What you’re hitting isn’t your network going down. It’s the Files web UI timing out / resetting the transfer. This is a known weakness with long-running, large copy jobs.

Fast, reliable options that actually work:

  1. rsync over SSH (best)
  • Stable, resumable, no UI timeouts
  • Uses the full link if disks can keep up

On destination box:

rsync -avh --progress --partial --inplace \
  user@SOURCE_IP:/DATA/ /DATA/

If it drops, rerun the same command — it resumes.

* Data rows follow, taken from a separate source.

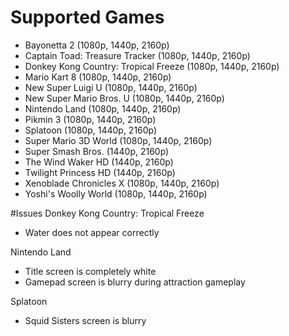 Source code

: # Supported Games

- Bayonetta 2 (1080p, 1440p, 2160p)
- Captain Toad: Treasure Tracker (1080p, 1440p, 2160p)
- Donkey Kong Country: Tropical Freeze (1080p, 1440p, 2160p)
- Mario Kart 8 (1080p, 1440p, 2160p)
- New Super Luigi U (1080p, 1440p, 2160p)
- New Super Mario Bros. U (1080p, 1440p, 2160p)
- Nintendo Land (1080p, 1440p, 2160p)
- Pikmin 3 (1080p, 1440p, 2160p)
- Splatoon (1080p, 1440p, 2160p)
- Super Mario 3D World (1080p, 1440p, 2160p)
- Super Smash Bros. (1440p, 2160p)
- The Wind Waker HD (1440p, 2160p)
- Twilight Princess HD (1440p, 2160p)
- Xenoblade Chronicles X (1080p, 1440p, 2160p)
- Yoshi's Woolly World (1080p, 1440p, 2160p)

#Issues
Donkey Kong Country: Tropical Freeze

- Water does not appear correctly

Nintendo Land

- Title screen is completely white
- Gamepad screen is blurry during attraction gameplay

Splatoon

- Squid Sisters screen is blurry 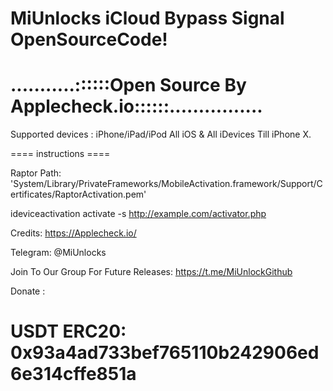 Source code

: # MiUnlocks iCloud Bypass Signal OpenSourceCode!
# ...........::::::Open Source By Applecheck.io::::::................

Supported devices : iPhone/iPad/iPod  All iOS & All iDevices Till iPhone X.

==== instructions ====

Raptor Path: 'System/Library/PrivateFrameworks/MobileActivation.framework/Support/Certificates/RaptorActivation.pem'


ideviceactivation activate -s http://example.com/activator.php 


Credits: https://Applecheck.io/

Telegram: @MiUnlocks

Join To Our Group For Future Releases: 
https://t.me/MiUnlockGithub

Donate :


# USDT ERC20: 0x93a4ad733bef765110b242906ed6e314cffe851a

  1. SMB + a proper client
  • Mount the source share on the destination
  • Copy locally on the destination (not via browser)
  • Much more stable than Files app
  1. USB / NVMe shuttle
  • Still the fastest if you have a spare SSD/NVMe
  • Zero network variables, zero UI issues

What not to do:

  • Don’t use Files app for hundreds of GB
  • Don’t copy box > box via browser tabs
  • Don’t judge network speed from the Files UI (it’s misleading)

Your ~40 MB/s on 1GbE is already a hint the transfer path is inefficient. rsync or a local copy will be both faster and boringly reliable.

If you want, post:

  • source filesystem (btrfs/ext4)
  • destination filesystem
  • disk type (HDD/SSD/NVMe)

Then we can squeeze more speed out of it without guesswork.

Thanks for reply, it gives a lot of information.

But regardless….

I’ve used before a two bay Netgear with DSM (Synology) installed and I’ve moved data between two systems and also from and to Windows host and never had issues like that.

The data I was migrating now was on my old NAS (Netgear) and I copied it all at once without any issues. Mounted smb shares from NAS to Zima and started migration - after a while all was done.

My points is that there is a file app and it allows to mount smb and other shares and it SHOULD work.

End user shouldn’t be forced to resort to using Linux to do something simple task like copy data?!
I’ve look for some app similar to rsync but failed.

Drives on one of my Zima’s are 3TB WD Red Plus HDD’s (5400 rpm) and three 2TB WD (7200) ← source.

Destination have two 2TB Sandisk/WD SSD. File system is ext4 on all.

Regards

Tom

I would like to use tool like MC under shell but unfortunately there is no screen app to keep it in background.

Tom, to better understand what’s happening during the drop, could you please run the following right after the transfer stops and post the outputs?

On the Terramaster (destination):

uptime
free -m
dmesg -T | tail -n 50
docker ps
docker logs files 2>&1 | tail -n 50

On the source box:

uptime
dmesg -T | tail -n 50

And on either box:

ethtool eth0 | grep -i speed

This will help us see whether the system is under memory pressure, if there are disk or network resets, or if the Files container is restarting when the transfer drops. Once we have that, we can narrow it down properly.

Too late. I managed to move all the data yesterday.